The leaves are rustling at Project Oxford, the Microsoft venture which offers a portfolio of Rest APIs and SDKs which give developers the tools to be able to add intelligent services to their applications without having to spend vast resources on creating their own machine learning capabilities in order to showcase features like facial or speech recognition.
Microsoft has released the suite of services in Beta which gives developers the chance to automate processes, which would otherwise be beyond the bounds of practicality, using some of the same techniques which Microsoft has used for Azure Machine Learning.
Dr.Harry Shum demonstrated Project Oxford at Build 2015 this week showcasing the need that Project Oxford is able to address. The example shows how submitting a photo of two random players in a cricket team to the web service created using Project Oxford’s APIs is able to return the names of the players using facial recognition allowing you then to search further information on the search subject using speech recognition integration on the app.

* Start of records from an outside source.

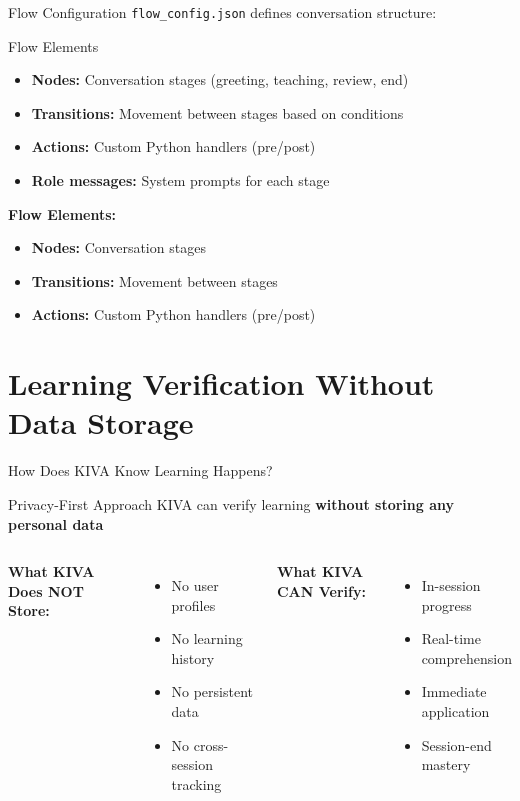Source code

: \documentclass[aspectratio=169]{beamer}
\begin{document}
\begin{frame}{Flow Configuration}
\texttt{flow\_config.json} defines conversation structure:

\begin{block}{Flow Elements}
\begin{itemize}
    \item \textbf{Nodes:} Conversation stages (greeting, teaching, review, end)
    \item \textbf{Transitions:} Movement between stages based on conditions
    \item \textbf{Actions:} Custom Python handlers (pre/post)
    \item \textbf{Role messages:} System prompts for each stage
\end{itemize}
\end{block}

\vspace{0.3cm}
\textbf{Flow Elements:}
\begin{itemize}
    \item \textbf{Nodes:} Conversation stages
    \item \textbf{Transitions:} Movement between stages
    \item \textbf{Actions:} Custom Python handlers (pre/post)
\end{itemize}
\end{frame}

\section{Learning Verification Without Data Storage}

\begin{frame}{How Does KIVA Know Learning Happens?}
\begin{alertblock}{Privacy-First Approach}
KIVA can verify learning \textbf{without storing any personal data}
\end{alertblock}

\vspace{0.3cm}

\begin{columns}[T]
\textbf{What KIVA Does NOT Store:}
\begin{itemize}
    \item No user profiles
    \item No learning history
    \item No persistent data
    \item No cross-session tracking
\end{itemize}

\textbf{What KIVA CAN Verify:}
\begin{itemize}
    \item In-session progress
    \item Real-time comprehension
    \item Immediate application
    \item Session-end mastery
\end{itemize}
\end{columns}
\end{frame}
\end{document}
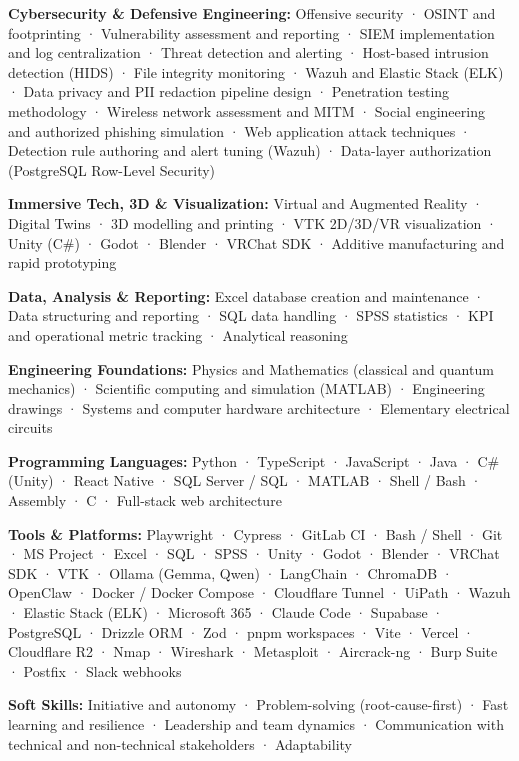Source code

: \documentclass[10pt,a4paper]{article}
\newcommand{\cvskill}[2]{\par{\bfseries #1:} #2\par}
\newcommand{\cvmoreprojects}[1]{\needspace{2\baselineskip}\vspace{2pt}{\bfseries Also built:} #1\par}
\begin{document}
\cvskill{Cybersecurity \& Defensive Engineering}{Offensive security · OSINT and footprinting · Vulnerability assessment and reporting · SIEM implementation and log centralization · Threat detection and alerting · Host-based intrusion detection (HIDS) · File integrity monitoring · Wazuh and Elastic Stack (ELK) · Data privacy and PII redaction pipeline design · Penetration testing methodology · Wireless network assessment and MITM · Social engineering and authorized phishing simulation · Web application attack techniques · Detection rule authoring and alert tuning (Wazuh) · Data-layer authorization (PostgreSQL Row-Level Security)}
\cvskill{Immersive Tech, 3D \& Visualization}{Virtual and Augmented Reality · Digital Twins · 3D modelling and printing · VTK 2D/3D/VR visualization · Unity (C\#) · Godot · Blender · VRChat SDK · Additive manufacturing and rapid prototyping}
\cvskill{Data, Analysis \& Reporting}{Excel database creation and maintenance · Data structuring and reporting · SQL data handling · SPSS statistics · KPI and operational metric tracking · Analytical reasoning}
\cvskill{Engineering Foundations}{Physics and Mathematics (classical and quantum mechanics) · Scientific computing and simulation (MATLAB) · Engineering drawings · Systems and computer hardware architecture · Elementary electrical circuits}
\cvskill{Programming Languages}{Python · TypeScript · JavaScript · Java · C\# (Unity) · React Native · SQL Server / SQL · MATLAB · Shell / Bash · Assembly · C · Full-stack web architecture}
\cvskill{Tools \& Platforms}{Playwright · Cypress · GitLab CI · Bash / Shell · Git · MS Project · Excel · SQL · SPSS · Unity · Godot · Blender · VRChat SDK · VTK · Ollama (Gemma, Qwen) · LangChain · ChromaDB · OpenClaw · Docker / Docker Compose · Cloudflare Tunnel · UiPath · Wazuh · Elastic Stack (ELK) · Microsoft 365 · Claude Code · Supabase · PostgreSQL · Drizzle ORM · Zod · pnpm workspaces · Vite · Vercel · Cloudflare R2 · Nmap · Wireshark · Metasploit · Aircrack-ng · Burp Suite · Postfix · Slack webhooks}
\cvskill{Soft Skills}{Initiative and autonomy · Problem-solving (root-cause-first) · Fast learning and resilience · Leadership and team dynamics · Communication with technical and non-technical stakeholders · Adaptability}

\end{document}
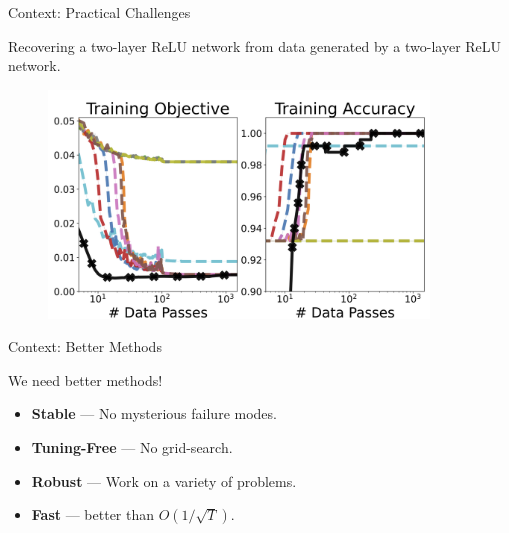 \documentclass[usenames,dvipsnames,mathserif,notheorems]{beamer}
\begin{document}
\begin{frame}{Context: Practical Challenges}

	\begin{center}
		\large
		Recovering a two-layer ReLU network from data generated by a two-layer ReLU network.
	\end{center}

	\pause

	\begin{figure}[]
		\centering
		\includegraphics[width=0.9\textwidth]{assets/synthetic_classification.png}
	\end{figure}
\end{frame}

\begin{frame}{Context: Better Methods}
	\begin{center}
		{ \Large
			We need better methods!
		}

	\end{center}
	\vspace{1em}
	\pause

	\begin{itemize}
		\item \textbf{Stable} --- No mysterious failure modes.\pause

		      \vspace{0.5em}
		\item \textbf{Tuning-Free} --- No grid-search.\pause

		      \vspace{0.5em}
		\item \textbf{Robust} --- Work on a variety of problems.\pause

		      \vspace{0.5em}
		\item \textbf{Fast} --- better than \( O(1/\sqrt{T}) \).
	\end{itemize}
\end{frame}
\end{document}
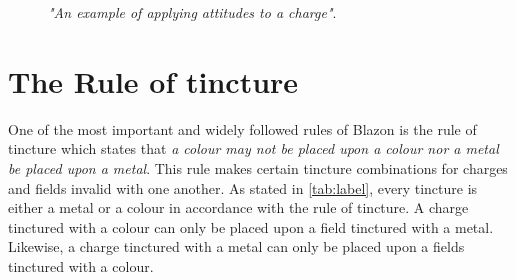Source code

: \begin{figure}[H]
\hfill
{}
\hfill
\caption{\emph{"An example of applying attitudes to a charge"}.}

\end{figure}



\section{The Rule of tincture}
One of the most important and widely followed rules of Blazon is the rule of tincture which states that \emph{a colour may not be placed upon a colour nor a metal be placed upon a metal}\cite[p.46]{ruleoftincture}.  This rule makes certain tincture combinations for charges and fields invalid with one another.  As stated in \ref{tab:label}, every tincture is either a metal or a colour in accordance with the rule of tincture. A charge tinctured with a colour can only be placed upon a field tinctured with a metal.  Likewise, a charge tinctured with a metal can only be placed upon a fields tinctured with a colour.  

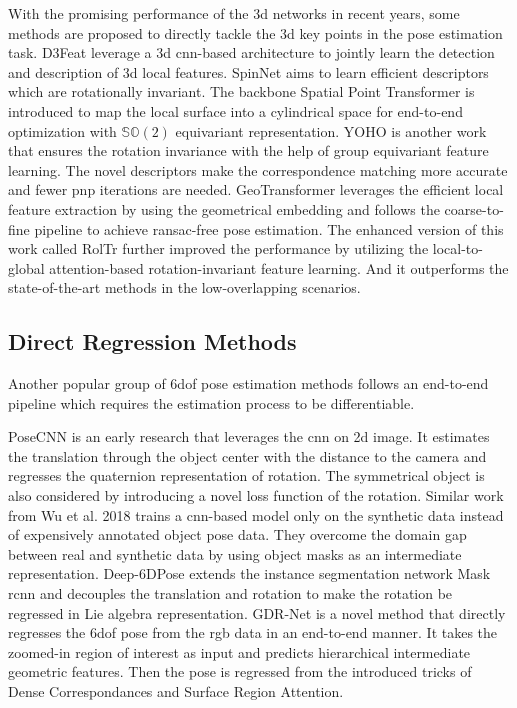 \documentclass[12pt,DIV14,BCOR12mm,a4paper,footinclude=false,headinclude,parskip=half-,twoside,openright,cleardoublepage=empty,toc=index,bibliography=totoc,listof=totoc]{scrreprt}
\numberwithin{equation}{chapter}
\begin{document}
With the promising performance of the \gls{3d} networks \cite{qi2017pointnet,qi2017pointnet++} in recent years, some methods are proposed to directly tackle the \gls{3d} key points in the pose estimation task. D3Feat \cite{bai2020d3feat} leverage a \gls{3d} \gls{cnn}-based architecture to jointly learn the detection and description of \gls{3d} local features. SpinNet \cite{ao2021spinnet} aims to learn efficient descriptors which are rotationally invariant. The backbone Spatial Point Transformer is introduced to map the local surface into a cylindrical space for end-to-end optimization with $\mathbb{SO}(2)$ equivariant representation. YOHO \cite{wang2022hypothesize} is another work that ensures the rotation invariance with the help of group equivariant feature learning. The novel descriptors make the correspondence matching more accurate and fewer \gls{pnp} iterations are needed. GeoTransformer \cite{qin2022geometric} leverages the efficient local feature extraction by using the geometrical embedding and follows the coarse-to-fine pipeline to achieve \gls{ransac}-free pose estimation. The enhanced version of this work called RolTr \cite{yu2023rotationinvariant} further improved the performance by utilizing the local-to-global attention-based rotation-invariant feature learning. And it outperforms the state-of-the-art methods in the low-overlapping scenarios.


\subsection{Direct Regression Methods}
Another popular group of \gls{6dof} pose estimation methods follows an end-to-end pipeline which requires the estimation process to be differentiable.

PoseCNN \cite{xiang2018posecnn} is an early research that leverages the \gls{cnn} on \gls{2d} image. It estimates the translation through the object center with the distance to the camera and regresses the quaternion representation of rotation. The symmetrical object is also considered by introducing a novel loss function of the rotation. Similar work from Wu et al. 2018 \cite{Wu_2018} trains a \gls{cnn}-based model only on the synthetic data instead of expensively annotated object pose data. They overcome the domain gap between real and synthetic data by using object masks as an intermediate representation. Deep-6DPose \cite{do2018deep6dpose} extends the instance segmentation network Mask \gls{rcnn} \cite{he2018mask} and decouples the translation and rotation to make the rotation be regressed in Lie algebra representation. GDR-Net \cite{wang2021gdrnet} is a novel method that directly regresses the \gls{6dof} pose from the \gls{rgb} data in an end-to-end manner. It takes the zoomed-in region of interest as input and predicts hierarchical intermediate geometric features. Then the pose is regressed from the introduced tricks of Dense Correspondances and Surface Region Attention.
\end{document}
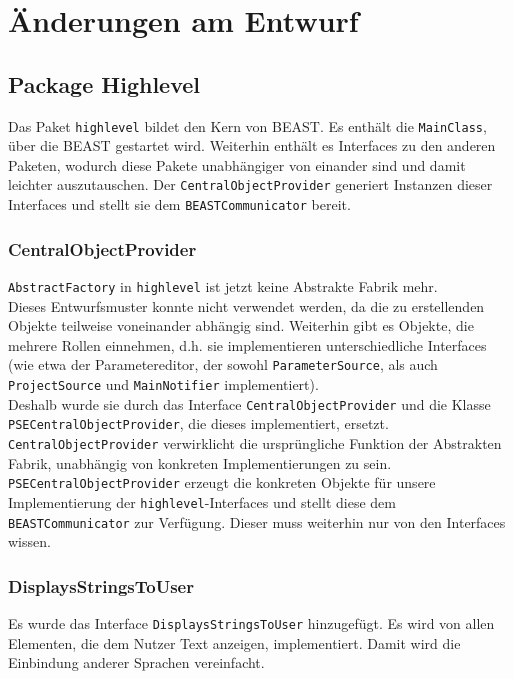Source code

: \documentclass[a4paper]{scrreprt}
\begin{document}
\chapter{Änderungen am Entwurf}
\section{Package Highlevel}

Das Paket \verb!highlevel! bildet den Kern von BEAST. Es enthält die \verb!MainClass!, über die BEAST gestartet wird. Weiterhin enthält es Interfaces zu den anderen Paketen, wodurch diese Pakete unabhängiger von einander sind und damit leichter auszutauschen. Der \verb!CentralObjectProvider! generiert Instanzen dieser Interfaces und stellt sie dem \verb!BEASTCommunicator! bereit. \\

\subsection{CentralObjectProvider}
\verb!AbstractFactory! in \verb!highlevel! ist jetzt keine Abstrakte Fabrik mehr.\\ Dieses Entwurfsmuster konnte nicht verwendet werden, da die zu erstellenden Objekte teilweise voneinander abhängig sind. Weiterhin gibt es Objekte, die mehrere Rollen einnehmen, d.h. sie implementieren unterschiedliche Interfaces (wie etwa der Parametereditor, der sowohl \verb!ParameterSource!, als auch \verb!ProjectSource! und \verb!MainNotifier! implementiert). \\
Deshalb wurde sie durch das Interface \verb!CentralObjectProvider! und die Klasse\\ \verb!PSECentralObjectProvider!, die dieses implementiert, ersetzt. \verb!CentralObjectProvider! verwirklicht die ursprüngliche Funktion der Abstrakten Fabrik, unabhängig von konkreten Implementierungen zu sein. \\
\verb!PSECentralObjectProvider! erzeugt die konkreten Objekte für unsere Implementierung der \verb!highlevel!-Interfaces und stellt diese dem \verb!BEASTCommunicator! zur Verfügung. Dieser muss weiterhin nur von den Interfaces wissen. \\

\subsection{DisplaysStringsToUser}
Es wurde das Interface \verb!DisplaysStringsToUser! hinzugefügt. Es wird von allen Elementen, die dem Nutzer Text anzeigen, implementiert. Damit wird die Einbindung anderer Sprachen vereinfacht. \\
\end{document}
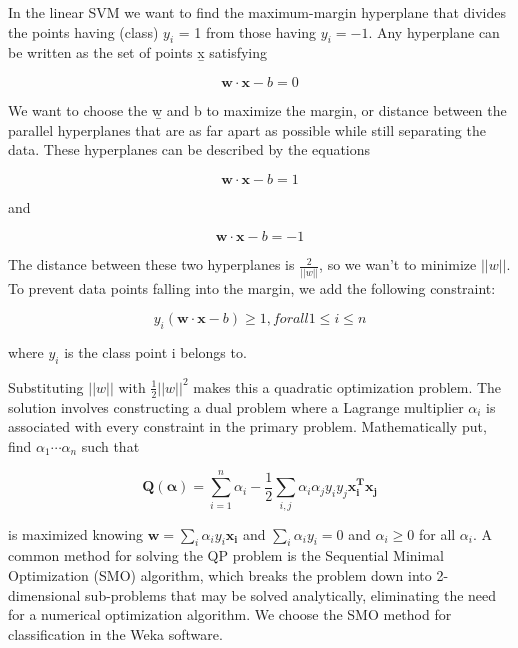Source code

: In the linear SVM we want to find the maximum-margin hyperplane that divides the points having (class) $y_{i}$ = 1 from those having $y_i = -1$. Any hyperplane can be written as the set of points \b{x} satisfying

\begin{equation}
\mathbf{w \cdot x} - b = 0
\end{equation}

We want to choose the \b{w} and b to maximize the margin, or distance between the parallel hyperplanes that are as far apart as possible while still separating the data. These hyperplanes can be described by the equations

\begin{equation}
\mathbf{w \cdot x} - b = 1
\end{equation}

and

\begin{equation}
\mathbf{w \cdot x} - b = -1
\end{equation}

The distance between these two hyperplanes is $\frac{2}{||w||}$, so we wan't to minimize $||w||$.
To prevent data points falling into the margin, we add the following constraint:

\begin{equation}
y_i(\mathbf{w \cdot x} - b) \geq 1, for all 1 \leq i \leq n
\end{equation}

where $y_i$ is the class point i belongs to.

Substituting $||w||$ with $\frac{1}{2}||w||^2$ makes this a quadratic optimization problem. 
The solution involves constructing a dual problem where 
a Lagrange multiplier $\alpha_i$ 
is associated with every 
constraint in the primary problem. Mathematically put, find $\alpha_1 \cdots \alpha_n$
such that

\begin{equation}
\mathbf{Q(\alpha)} = \sum_{i=1}^{n}{\alpha_i} - \frac{1}{2}\sum_{i,j}{\alpha_i\alpha_j y_i y_j \mathbf{x_i^T x_j} }
\end{equation}

is maximized knowing $\mathbf{w} = \sum_{i}{ \alpha_i y_i \mathbf{x_i} }$ and $\sum_{i}{\alpha_i y_i} = 0$ and $\alpha_i \geq 0$ for all $\alpha_i$.  
A common method for solving the QP problem is the Sequential Minimal Optimization (SMO) algorithm, 
which breaks the problem down into 2-dimensional sub-problems that may be solved analytically, eliminating the need for a numerical optimization algorithm.
We choose the SMO method for classification in the Weka software.

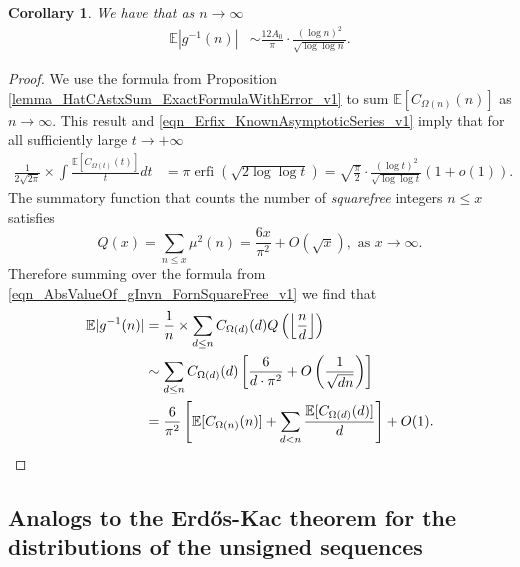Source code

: \documentclass[11pt,reqno,a4letter]{article}
\numberwithin{figure}{section}
\numberwithin{table}{section}
\newcommand{\seqnum}[1]{\href{http://oeis.org/#1}{\color{ProcessBlue}{\underline{#1}}}}
\newcommand{\Floor}[2]{\ensuremath{\left\lfloor \frac{#1}{#2} \right\rfloor}}
\theoremstyle{plain}
\newtheorem{cor}[theorem]{Corollary}
\numberwithin{theorem}{section}
\theoremstyle{definition}
\begin{document}
\begin{cor}
\label{cor_ExpectationFormulaAbsgInvn_v2} 
We have that as $n \rightarrow \infty$ 
\begin{align*} 
\mathbb{E}|g^{-1}(n)| & \sim \frac{12A_0}{\pi} \cdot 
     \frac{(\log n)^2}{\sqrt{\log\log n}}. 
\end{align*} 
\end{cor} 
\begin{proof} 
We use the formula from Proposition \ref{lemma_HatCAstxSum_ExactFormulaWithError_v1} 
to sum $\mathbb{E}[C_{\Omega(n)}(n)]$ as $n \rightarrow \infty$.
This result and \eqref{eqn_Erfix_KnownAsymptoticSeries_v1} 
imply that for all sufficiently large $t \rightarrow +\infty$ 
\begin{align*} 
\frac{1}{2 \sqrt{2\pi}} \times \int \frac{\mathbb{E}[C_{\Omega(t)}(t)]}{t} dt & = 
     \pi \operatorname{erfi}\left(\sqrt{2\log\log t}\right) = 
     \sqrt{\frac{\pi}{2}} \cdot \frac{(\log t)^2}{\sqrt{\log\log t}} (1+o(1)). 
\end{align*} 
The summatory function that counts the 
number of \emph{squarefree} integers $n \leq x$ satisfies 
\cite[\S 18.6]{HARDYWRIGHT} \cite[\seqnum{A013928}]{OEIS} 
\[ 
Q(x) = \sum_{n \leq x} \mu^2(n) = \frac{6x}{\pi^2} + O\left(\sqrt{x}\right), 
     \text{\ as $x \rightarrow \infty$}. 
\]
Therefore summing over the formula from 
\eqref{eqn_AbsValueOf_gInvn_FornSquareFree_v1} we find that  
\begin{align} 
\notag 
\mathbb{E}|g^{-1}(n)| & = \frac{1}{n} \times \sum_{d \leq n} 
     C_{\Omega(d)}(d) Q\left(\Floor{n}{d}\right) \\ 
\notag 
     & \sim \sum_{d \leq n} C_{\Omega(d)}(d) \left[\frac{6}{d \cdot \pi^2} + O\left(\frac{1}{\sqrt{dn}}\right) 
     \right] \\ 
\notag 
     & = \frac{6}{\pi^2} \left[\mathbb{E}[C_{\Omega(n)}(n)] + \sum_{d<n} 
     \frac{\mathbb{E}[C_{\Omega(d)}(d)]}{d}\right] + O(1). 
     \qedhere 
\end{align} 
\end{proof} 

\subsection{Analogs to the Erd\H{o}s-Kac theorem for the distributions of the unsigned sequences} 
\label{subSection_ErdosKacTheorem_Analogs} 
\end{document}
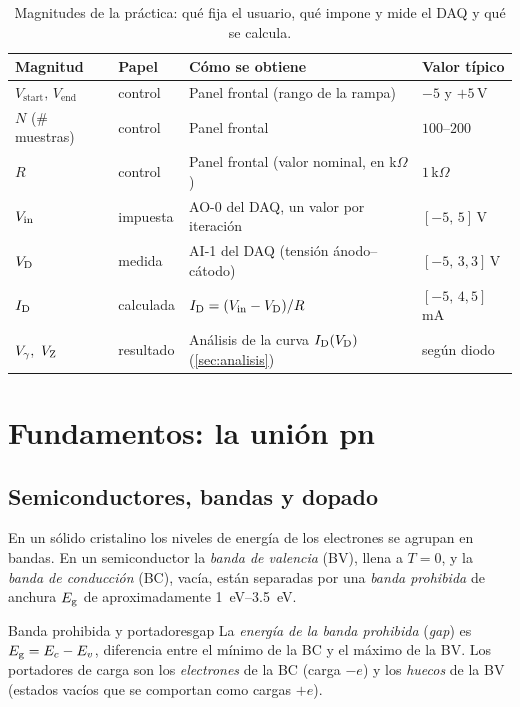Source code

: \documentclass[11pt,a4paper]{article}
\begin{document}
\begin{table}[htbp]
  \centering\small
  \caption{Magnitudes de la práctica: qué fija el usuario, qué impone y mide
  el DAQ y qué se calcula.}
  \label{tab:magnitudes}
  \renewcommand{\arraystretch}{1.25}
  \begin{tabularx}{\linewidth}{@{}l l X l@{}}
    \toprule
    \textbf{Magnitud} & \textbf{Papel} & \textbf{Cómo se obtiene} & \textbf{Valor típico}\\
    \midrule
    $V_{\text{start}},\,V_{\text{end}}$ & control & Panel frontal (rango de la rampa) & $-5$ y $+5$\,V\\
    $N$ (\# muestras) & control & Panel frontal & $100$--$200$\\
    $R$ & control & Panel frontal (valor nominal, en k$\Omega$) & $1$\,k$\Omega$\\
    \rowcolor{azulpalido}
    $\Vin$ & impuesta & AO-0 del DAQ, un valor por iteración & $[-5,\,5]$\,V\\
    \rowcolor{azulpalido}
    $\VD$ & medida & AI-1 del DAQ (tensión ánodo--cátodo) & $[-5,\,3{,}3]$\,V\\
    $\ID$ & calculada & $\ID=(\Vin-\VD)/R$ & $[-5,\,4{,}5]$\,mA\\
    $\Vg,\ \VZ$ & resultado & Análisis de la curva $\ID(\VD)$ (\cref{sec:analisis}) & según diodo\\
    \bottomrule
  \end{tabularx}
\end{table}

\section{Fundamentos: la unión pn}
\label{sec:fundamentos}

\subsection{Semiconductores, bandas y dopado}

En un sólido cristalino los niveles de energía de los electrones se agrupan
en bandas. En un semiconductor la \emph{banda de valencia} (BV), llena a
$T=0$, y la \emph{banda de conducción} (BC), vacía, están separadas por una
\emph{banda prohibida} de anchura $\Eg$ de aproximadamente \SIrange{1}{3.5}{eV}.

\begin{definicion}{Banda prohibida y portadores}{gap}
  La \emph{energía de la banda prohibida} (\emph{gap}) es
  $\Eg=E_c-E_v$, diferencia entre el mínimo de la BC y el máximo de la BV.
  Los portadores de carga son los \emph{electrones} de la BC (carga $-e$) y
  los \emph{huecos} de la BV (estados vacíos que se comportan como cargas
  $+e$).
\end{definicion}
\end{document}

Programme Manager, Ryan Galgon explains, “As we built these APIs, against Harry’s joke about ‘so easy, even a Microsoft Executive can use it’, things like detection and identification, very complicated models in the back-end, very hard to do but with just two lines of code, we have one line for detection, one line to identify it make it very easy to include these in your application.”
Project Oxford is split into three main services, Vision APIs, Face APIs and Speech APIs plus a service called LUIS (language understanding intelligent service) which is more about sentiment analysis and is currently on private preview.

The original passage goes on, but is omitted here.